The Maryland native and Terps alum has grown UA into a multi-billion dollar corporation, after installing a shirt in the mid to late 90’s that wiped perspiration from one's skin. The third musketeer of the ‘Big 3’ sports apparel brands has been struggling over the last 12 months though. In fact, it was the lowest performing stock in the S&P 500 at the beginning of August. With its stock trending downward during this fiscal year, at nearly 49%, consumers are worried about UA. The company is now cutting 2% of its jobs, and half of these cuts are coming directly from its headquarters in Baltimore, according to a spokeswoman with UA. 

First off, UA’s partnership with Kohl’s hasn’t helped to revitalize the stock. Plus top competitor Adidas recently made history with Major League Soccer (MLS), too. The real reason behind this decline and shift in the brand’s focus comes from a meeting in April that not only left UA out to dry, but also Nike and Adidas. The sports apparel franchises missed out on the type of player who would be a sponsorship steal. It wasn’t Stephen Curry, Kyrie Irving or even Russell Westbrook, but Lonzo Anderson Ball. 

The Los Angeles Lakers #2 overall pick in the NBA Draft was the most-coveted professional hoops prospect this year. The Lakers franchise not only received a once in a generation talent, but it also captured the family brand that came with it. Lonzo’s brand was started by his father Lavar who is undoubtedly more ‘Hollywood’ than his 19-year-old son with a lauded skillset.

The Big Baller Brand (BBB) was Lavar’s plan to crush the NCAA, which categorizes its players as amateurs unable to use his/her name or picture to endorse a commercial product. The Ball family brand is fully stocked with t-shirts, sweats, caps, and also the once highly-anticipated signature shoe. The strategy behind the company’s movement is to accomplish a feat neither basketball greats Lebron James or Kobe Bryant ever did before turning pro: rock his own pair of sneakers.

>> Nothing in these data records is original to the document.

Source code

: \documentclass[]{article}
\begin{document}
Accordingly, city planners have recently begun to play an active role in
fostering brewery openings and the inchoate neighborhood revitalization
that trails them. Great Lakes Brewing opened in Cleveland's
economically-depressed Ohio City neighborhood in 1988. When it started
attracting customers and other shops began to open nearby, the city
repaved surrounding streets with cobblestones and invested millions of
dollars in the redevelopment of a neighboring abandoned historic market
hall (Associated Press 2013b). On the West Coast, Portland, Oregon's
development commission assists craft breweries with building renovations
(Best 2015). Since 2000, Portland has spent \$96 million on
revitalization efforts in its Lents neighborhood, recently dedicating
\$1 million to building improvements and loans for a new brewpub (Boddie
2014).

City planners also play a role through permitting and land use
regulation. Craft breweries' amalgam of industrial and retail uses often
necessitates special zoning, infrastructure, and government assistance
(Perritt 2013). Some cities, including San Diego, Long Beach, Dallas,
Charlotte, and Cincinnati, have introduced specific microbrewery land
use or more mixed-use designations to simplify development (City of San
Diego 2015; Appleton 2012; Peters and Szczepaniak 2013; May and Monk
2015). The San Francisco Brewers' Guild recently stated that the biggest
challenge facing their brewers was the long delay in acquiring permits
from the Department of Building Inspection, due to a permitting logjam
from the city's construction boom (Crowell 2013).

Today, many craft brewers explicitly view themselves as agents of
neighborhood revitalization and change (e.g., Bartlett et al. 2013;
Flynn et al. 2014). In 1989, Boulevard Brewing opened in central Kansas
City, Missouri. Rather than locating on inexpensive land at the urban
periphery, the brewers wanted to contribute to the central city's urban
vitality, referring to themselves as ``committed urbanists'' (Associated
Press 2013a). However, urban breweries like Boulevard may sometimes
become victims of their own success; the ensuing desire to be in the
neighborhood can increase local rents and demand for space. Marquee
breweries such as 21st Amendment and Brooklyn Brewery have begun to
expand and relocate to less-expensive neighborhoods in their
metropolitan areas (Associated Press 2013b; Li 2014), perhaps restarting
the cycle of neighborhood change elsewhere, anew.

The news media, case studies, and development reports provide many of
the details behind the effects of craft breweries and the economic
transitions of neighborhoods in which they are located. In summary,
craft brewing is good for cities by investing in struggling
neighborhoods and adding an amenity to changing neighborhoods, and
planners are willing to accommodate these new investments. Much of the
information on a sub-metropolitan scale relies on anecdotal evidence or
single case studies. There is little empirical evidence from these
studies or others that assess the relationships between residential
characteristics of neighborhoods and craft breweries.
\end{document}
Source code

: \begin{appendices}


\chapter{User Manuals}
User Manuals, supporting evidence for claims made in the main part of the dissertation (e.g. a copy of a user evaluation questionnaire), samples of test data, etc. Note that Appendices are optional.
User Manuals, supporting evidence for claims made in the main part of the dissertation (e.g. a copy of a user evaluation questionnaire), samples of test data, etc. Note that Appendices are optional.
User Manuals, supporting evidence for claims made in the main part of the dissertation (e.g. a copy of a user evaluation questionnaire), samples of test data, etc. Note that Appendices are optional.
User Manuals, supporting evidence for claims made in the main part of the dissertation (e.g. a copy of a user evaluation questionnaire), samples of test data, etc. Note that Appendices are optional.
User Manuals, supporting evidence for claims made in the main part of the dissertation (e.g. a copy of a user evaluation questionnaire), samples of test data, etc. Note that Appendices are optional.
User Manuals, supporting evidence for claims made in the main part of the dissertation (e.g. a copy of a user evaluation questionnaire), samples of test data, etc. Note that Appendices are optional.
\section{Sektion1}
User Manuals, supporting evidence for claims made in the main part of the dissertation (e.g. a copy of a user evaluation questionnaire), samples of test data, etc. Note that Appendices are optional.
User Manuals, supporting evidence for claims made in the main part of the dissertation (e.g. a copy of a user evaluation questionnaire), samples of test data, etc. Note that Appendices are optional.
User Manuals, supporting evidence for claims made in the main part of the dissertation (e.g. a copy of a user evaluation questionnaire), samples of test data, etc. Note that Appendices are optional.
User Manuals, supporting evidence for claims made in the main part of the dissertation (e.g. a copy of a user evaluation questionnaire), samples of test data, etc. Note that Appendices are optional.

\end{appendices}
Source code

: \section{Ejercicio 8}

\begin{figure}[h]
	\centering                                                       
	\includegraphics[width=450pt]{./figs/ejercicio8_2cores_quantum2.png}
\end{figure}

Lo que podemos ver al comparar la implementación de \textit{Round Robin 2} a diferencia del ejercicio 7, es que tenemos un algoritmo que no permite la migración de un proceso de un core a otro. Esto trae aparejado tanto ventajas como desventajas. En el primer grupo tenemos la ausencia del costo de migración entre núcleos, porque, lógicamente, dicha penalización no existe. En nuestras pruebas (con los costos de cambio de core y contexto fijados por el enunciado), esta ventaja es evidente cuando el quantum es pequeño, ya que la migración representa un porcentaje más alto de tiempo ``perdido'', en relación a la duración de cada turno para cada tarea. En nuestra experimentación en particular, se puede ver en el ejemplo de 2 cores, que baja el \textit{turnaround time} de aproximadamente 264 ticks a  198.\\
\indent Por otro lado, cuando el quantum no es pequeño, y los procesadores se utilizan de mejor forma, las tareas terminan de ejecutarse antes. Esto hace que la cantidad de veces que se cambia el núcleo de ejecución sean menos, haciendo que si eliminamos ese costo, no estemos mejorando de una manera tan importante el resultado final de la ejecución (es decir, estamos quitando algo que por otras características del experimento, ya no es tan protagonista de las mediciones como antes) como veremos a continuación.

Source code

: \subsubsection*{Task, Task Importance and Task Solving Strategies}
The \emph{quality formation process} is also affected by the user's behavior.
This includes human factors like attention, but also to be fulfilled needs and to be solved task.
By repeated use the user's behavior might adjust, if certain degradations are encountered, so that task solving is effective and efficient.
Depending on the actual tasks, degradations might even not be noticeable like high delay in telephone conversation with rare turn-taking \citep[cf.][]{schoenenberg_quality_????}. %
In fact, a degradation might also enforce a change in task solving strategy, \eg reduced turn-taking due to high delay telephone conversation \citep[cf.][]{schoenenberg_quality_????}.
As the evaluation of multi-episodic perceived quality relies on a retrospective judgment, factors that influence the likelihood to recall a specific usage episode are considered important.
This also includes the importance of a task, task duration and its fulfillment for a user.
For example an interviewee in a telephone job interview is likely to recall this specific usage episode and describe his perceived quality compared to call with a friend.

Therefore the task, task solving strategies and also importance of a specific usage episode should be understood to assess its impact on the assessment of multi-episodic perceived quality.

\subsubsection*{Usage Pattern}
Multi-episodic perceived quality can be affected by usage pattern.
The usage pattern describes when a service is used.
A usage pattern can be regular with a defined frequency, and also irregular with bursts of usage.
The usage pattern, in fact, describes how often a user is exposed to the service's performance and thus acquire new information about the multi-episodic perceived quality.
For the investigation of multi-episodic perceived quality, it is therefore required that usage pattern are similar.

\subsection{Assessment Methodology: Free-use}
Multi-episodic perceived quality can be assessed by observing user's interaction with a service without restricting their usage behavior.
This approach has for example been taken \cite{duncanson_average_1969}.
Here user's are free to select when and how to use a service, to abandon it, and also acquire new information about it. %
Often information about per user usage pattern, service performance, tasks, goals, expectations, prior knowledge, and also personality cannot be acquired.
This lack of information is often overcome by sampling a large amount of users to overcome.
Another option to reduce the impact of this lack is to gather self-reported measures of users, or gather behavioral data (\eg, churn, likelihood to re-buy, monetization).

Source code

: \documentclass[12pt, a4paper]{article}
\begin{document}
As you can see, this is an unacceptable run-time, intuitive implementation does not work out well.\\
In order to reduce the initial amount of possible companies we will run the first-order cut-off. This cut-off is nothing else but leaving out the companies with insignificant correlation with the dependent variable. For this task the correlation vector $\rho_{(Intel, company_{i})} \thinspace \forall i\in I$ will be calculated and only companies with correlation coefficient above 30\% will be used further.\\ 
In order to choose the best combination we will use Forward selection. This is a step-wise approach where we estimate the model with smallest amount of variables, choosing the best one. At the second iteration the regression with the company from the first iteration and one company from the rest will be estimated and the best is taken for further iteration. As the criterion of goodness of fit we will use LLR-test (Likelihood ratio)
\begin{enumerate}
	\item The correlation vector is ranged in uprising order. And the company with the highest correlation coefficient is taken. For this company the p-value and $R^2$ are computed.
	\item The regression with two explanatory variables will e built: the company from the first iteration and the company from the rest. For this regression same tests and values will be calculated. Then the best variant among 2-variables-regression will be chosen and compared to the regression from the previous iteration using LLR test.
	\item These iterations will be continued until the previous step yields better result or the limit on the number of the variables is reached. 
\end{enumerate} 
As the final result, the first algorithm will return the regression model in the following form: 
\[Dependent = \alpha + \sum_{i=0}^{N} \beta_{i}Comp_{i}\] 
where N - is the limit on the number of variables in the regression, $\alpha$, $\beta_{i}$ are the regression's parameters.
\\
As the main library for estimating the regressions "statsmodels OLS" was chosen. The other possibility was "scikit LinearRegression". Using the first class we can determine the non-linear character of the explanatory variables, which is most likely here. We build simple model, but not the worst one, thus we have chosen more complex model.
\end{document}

As the BBB’s shoe drew headlines for its price tag, sports manufacturers surely took notice. All three mega-companies (Adidas, Nike, and UA) offered Lonzo $10 Million to have his own shoe deal, yet the elder Ball declined due to his desire for a co-brander and not an endorsement deal. With UA’s most recent 2% decrease in shoe sales, the insufferable genius displayed once again by Lavar is contributing directly to its losses in the stock market. It missed the opportunity to partner with the player some are comparing to Magic Johnson, and his soon to be competitive brand. 

In 1996, someone took a chance on Kevin Plank’s battle-proof undershirts making he/she look like an expert investor. Now Plank is attempting to redeem his company's reputation with its recent move. 

If sports apparel companies like UA were really smart, they’d get their head in the game and become a ‘big baller.’